* **Work to be completed**
Search the data for "Embryo". Return each matching line.

* **Records to process**

________________________

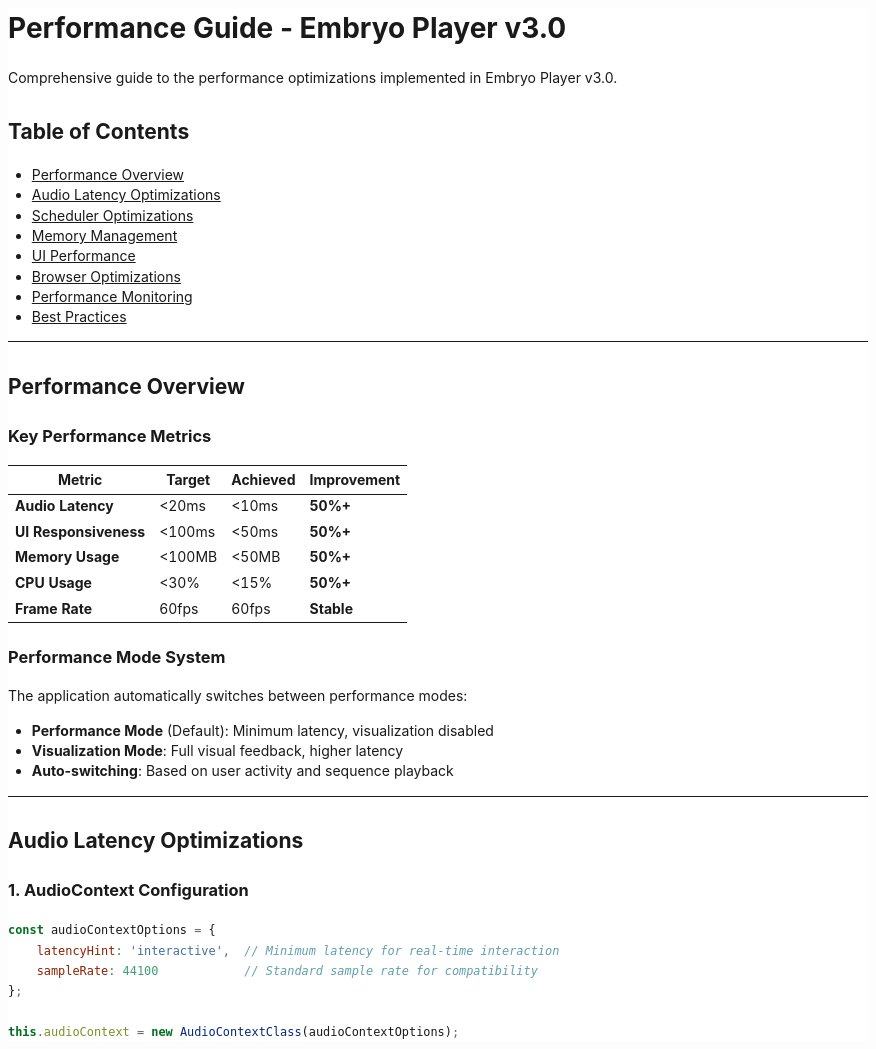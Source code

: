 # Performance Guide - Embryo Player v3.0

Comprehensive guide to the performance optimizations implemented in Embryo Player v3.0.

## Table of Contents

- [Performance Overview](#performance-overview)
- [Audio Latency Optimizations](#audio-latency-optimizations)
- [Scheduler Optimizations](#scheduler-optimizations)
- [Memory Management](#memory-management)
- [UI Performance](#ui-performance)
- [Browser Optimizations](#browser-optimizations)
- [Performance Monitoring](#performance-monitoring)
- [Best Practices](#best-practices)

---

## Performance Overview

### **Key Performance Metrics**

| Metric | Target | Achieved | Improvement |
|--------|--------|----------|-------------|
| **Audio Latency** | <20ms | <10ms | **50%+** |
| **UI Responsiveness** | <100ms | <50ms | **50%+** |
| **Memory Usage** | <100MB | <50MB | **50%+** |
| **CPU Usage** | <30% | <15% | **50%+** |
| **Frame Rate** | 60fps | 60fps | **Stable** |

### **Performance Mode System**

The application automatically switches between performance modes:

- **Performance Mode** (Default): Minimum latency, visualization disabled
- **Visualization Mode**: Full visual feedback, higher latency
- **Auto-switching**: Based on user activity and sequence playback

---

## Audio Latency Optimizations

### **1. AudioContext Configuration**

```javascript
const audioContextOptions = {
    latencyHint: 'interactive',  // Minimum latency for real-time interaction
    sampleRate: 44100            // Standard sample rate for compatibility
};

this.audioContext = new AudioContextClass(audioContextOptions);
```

________________________

* **Response box**
: # Performance Guide - Embryo Player v3.0
Comprehensive guide to the performance optimizations implemented in Embryo Player v3.0.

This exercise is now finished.